YOUR INSTRUCTIONS: Nothing outside the range below should be printed. Output exactly the lines from the line with "1 turn only)" to the line with "of the conversation.", both included.
──────── MATERIAL SHOWN ────────
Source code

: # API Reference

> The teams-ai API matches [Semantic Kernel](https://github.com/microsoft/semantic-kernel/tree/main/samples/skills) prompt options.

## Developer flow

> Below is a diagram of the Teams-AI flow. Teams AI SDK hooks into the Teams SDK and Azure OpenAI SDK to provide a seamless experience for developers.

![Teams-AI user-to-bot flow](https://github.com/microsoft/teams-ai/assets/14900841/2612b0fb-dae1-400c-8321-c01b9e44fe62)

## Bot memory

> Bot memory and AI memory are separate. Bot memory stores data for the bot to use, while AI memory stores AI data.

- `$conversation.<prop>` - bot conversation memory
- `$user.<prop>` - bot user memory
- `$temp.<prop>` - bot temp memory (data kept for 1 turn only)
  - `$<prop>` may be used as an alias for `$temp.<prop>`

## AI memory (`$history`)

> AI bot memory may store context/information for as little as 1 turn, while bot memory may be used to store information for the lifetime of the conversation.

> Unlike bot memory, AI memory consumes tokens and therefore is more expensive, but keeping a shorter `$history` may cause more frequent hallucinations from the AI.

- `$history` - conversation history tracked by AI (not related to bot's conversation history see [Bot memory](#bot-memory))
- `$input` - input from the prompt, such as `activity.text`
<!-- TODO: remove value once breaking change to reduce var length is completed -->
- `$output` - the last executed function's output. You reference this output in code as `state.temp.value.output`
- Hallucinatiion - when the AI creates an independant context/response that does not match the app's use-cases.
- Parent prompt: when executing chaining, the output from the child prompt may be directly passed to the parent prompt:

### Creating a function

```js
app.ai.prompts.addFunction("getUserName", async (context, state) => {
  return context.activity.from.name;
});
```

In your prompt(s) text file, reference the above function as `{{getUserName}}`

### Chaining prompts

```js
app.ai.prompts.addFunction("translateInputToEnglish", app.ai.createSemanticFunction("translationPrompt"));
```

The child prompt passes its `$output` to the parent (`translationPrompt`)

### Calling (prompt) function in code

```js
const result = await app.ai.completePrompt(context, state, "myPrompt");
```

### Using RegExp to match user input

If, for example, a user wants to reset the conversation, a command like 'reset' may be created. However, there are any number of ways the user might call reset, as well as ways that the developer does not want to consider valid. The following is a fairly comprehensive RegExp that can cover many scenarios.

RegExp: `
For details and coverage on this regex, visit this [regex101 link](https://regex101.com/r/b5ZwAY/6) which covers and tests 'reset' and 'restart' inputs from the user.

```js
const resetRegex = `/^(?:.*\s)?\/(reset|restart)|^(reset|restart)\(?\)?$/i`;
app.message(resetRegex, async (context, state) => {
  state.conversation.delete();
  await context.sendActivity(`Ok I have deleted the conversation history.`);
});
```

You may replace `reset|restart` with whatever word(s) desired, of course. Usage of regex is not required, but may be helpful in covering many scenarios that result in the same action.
────────
YOUR RESPONSE:
- `$temp.<prop>` - bot temp memory (data kept for 1 turn only)
  - `$<prop>` may be used as an alias for `$temp.<prop>`

## AI memory (`$history`)

> AI bot memory may store context/information for as little as 1 turn, while bot memory may be used to store information for the lifetime of the conversation.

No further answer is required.